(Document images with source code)
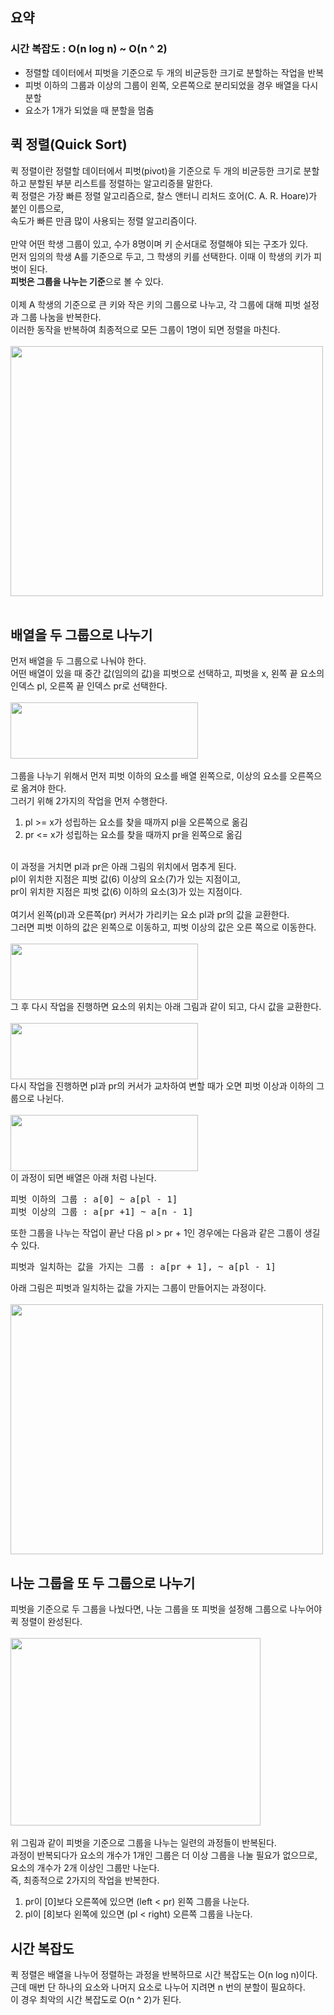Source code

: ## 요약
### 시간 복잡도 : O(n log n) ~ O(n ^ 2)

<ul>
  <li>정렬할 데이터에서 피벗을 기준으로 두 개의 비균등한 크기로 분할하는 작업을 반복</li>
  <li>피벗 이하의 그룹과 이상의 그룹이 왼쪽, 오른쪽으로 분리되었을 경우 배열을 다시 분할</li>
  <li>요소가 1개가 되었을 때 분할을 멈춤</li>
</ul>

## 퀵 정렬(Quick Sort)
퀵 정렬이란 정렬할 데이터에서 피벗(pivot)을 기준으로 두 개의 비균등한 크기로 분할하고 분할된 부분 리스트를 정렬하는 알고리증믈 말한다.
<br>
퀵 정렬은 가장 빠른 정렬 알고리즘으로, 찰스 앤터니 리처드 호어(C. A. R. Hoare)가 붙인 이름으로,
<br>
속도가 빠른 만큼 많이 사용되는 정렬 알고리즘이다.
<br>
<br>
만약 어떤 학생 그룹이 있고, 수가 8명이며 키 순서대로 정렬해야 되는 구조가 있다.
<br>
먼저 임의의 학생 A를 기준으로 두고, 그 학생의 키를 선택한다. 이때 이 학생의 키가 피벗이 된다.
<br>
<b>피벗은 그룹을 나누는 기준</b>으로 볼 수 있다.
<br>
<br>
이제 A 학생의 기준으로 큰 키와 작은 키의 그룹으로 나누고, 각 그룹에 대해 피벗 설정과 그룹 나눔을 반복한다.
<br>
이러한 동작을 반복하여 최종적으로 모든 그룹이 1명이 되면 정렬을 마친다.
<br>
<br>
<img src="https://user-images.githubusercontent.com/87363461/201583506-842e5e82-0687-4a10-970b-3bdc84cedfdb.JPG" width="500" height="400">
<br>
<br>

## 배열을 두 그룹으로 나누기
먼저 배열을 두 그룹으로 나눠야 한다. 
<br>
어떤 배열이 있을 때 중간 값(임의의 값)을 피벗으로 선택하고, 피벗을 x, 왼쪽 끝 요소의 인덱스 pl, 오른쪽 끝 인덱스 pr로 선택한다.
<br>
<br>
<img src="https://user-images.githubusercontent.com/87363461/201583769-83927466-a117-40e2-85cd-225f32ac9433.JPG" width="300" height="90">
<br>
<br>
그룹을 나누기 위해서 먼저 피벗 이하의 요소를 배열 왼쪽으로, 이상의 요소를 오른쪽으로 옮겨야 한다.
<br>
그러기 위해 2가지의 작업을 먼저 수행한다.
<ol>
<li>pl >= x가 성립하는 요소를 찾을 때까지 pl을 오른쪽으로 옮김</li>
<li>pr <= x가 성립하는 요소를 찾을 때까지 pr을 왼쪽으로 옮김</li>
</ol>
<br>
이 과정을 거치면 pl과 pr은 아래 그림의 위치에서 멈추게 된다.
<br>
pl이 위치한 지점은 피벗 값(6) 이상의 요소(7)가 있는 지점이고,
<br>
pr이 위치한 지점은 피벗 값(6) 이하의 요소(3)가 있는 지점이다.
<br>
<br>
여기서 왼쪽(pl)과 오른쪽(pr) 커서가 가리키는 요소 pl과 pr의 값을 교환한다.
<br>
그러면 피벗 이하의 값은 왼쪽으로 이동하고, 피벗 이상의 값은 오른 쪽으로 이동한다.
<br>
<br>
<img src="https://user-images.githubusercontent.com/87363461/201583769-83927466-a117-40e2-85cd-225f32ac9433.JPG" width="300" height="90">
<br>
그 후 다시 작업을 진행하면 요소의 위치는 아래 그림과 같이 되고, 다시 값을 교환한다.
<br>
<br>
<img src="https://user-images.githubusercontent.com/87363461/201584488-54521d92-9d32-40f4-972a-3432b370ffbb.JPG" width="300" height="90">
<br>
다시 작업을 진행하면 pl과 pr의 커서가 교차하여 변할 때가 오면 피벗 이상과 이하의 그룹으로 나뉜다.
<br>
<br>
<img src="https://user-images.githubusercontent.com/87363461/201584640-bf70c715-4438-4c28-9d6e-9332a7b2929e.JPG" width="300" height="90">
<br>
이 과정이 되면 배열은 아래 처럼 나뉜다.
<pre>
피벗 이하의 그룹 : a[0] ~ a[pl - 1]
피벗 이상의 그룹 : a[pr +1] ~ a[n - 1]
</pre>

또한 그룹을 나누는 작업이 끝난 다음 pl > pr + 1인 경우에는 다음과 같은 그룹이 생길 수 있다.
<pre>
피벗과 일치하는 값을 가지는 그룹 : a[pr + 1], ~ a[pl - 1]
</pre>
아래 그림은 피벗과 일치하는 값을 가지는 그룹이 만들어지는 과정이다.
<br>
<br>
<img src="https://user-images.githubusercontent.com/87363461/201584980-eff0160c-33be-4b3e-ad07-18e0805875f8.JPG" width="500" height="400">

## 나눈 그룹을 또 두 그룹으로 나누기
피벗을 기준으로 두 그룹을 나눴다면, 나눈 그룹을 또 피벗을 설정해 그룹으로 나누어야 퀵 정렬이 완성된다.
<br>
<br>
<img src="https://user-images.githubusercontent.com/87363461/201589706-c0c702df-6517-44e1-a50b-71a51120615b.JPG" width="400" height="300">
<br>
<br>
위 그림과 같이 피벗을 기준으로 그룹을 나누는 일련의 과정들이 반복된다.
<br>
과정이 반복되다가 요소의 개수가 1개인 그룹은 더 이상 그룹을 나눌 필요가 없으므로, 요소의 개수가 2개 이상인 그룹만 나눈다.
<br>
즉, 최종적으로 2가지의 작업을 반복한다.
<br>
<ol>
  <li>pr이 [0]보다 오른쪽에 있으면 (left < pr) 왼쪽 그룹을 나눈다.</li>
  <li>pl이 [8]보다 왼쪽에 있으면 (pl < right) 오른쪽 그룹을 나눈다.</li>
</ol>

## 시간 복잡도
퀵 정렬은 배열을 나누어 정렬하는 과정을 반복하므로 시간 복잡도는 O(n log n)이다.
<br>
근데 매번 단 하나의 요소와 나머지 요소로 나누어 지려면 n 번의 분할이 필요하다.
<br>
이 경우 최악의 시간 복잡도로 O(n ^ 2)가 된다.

* * *

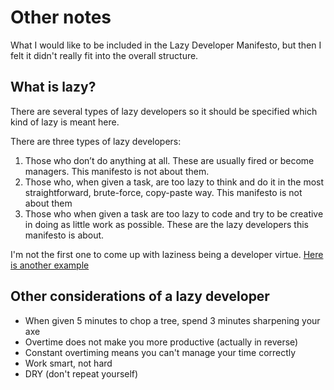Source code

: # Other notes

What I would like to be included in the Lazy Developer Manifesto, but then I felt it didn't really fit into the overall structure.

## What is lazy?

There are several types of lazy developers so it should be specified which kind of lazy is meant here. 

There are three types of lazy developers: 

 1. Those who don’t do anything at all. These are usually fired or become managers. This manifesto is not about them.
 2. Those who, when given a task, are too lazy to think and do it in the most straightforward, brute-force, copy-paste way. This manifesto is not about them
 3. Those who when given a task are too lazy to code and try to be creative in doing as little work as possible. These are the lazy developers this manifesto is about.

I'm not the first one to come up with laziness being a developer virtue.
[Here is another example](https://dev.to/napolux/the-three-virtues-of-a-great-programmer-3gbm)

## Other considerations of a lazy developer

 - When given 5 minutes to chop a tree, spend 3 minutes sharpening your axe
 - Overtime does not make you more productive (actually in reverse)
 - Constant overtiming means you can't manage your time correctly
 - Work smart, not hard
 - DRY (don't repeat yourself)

→ **The problem**
Search the data for "them". Copy every matching line.

→ **Exercise answer**
 1. Those who don’t do anything at all. These are usually fired or become managers. This manifesto is not about them.
 2. Those who, when given a task, are too lazy to think and do it in the most straightforward, brute-force, copy-paste way. This manifesto is not about them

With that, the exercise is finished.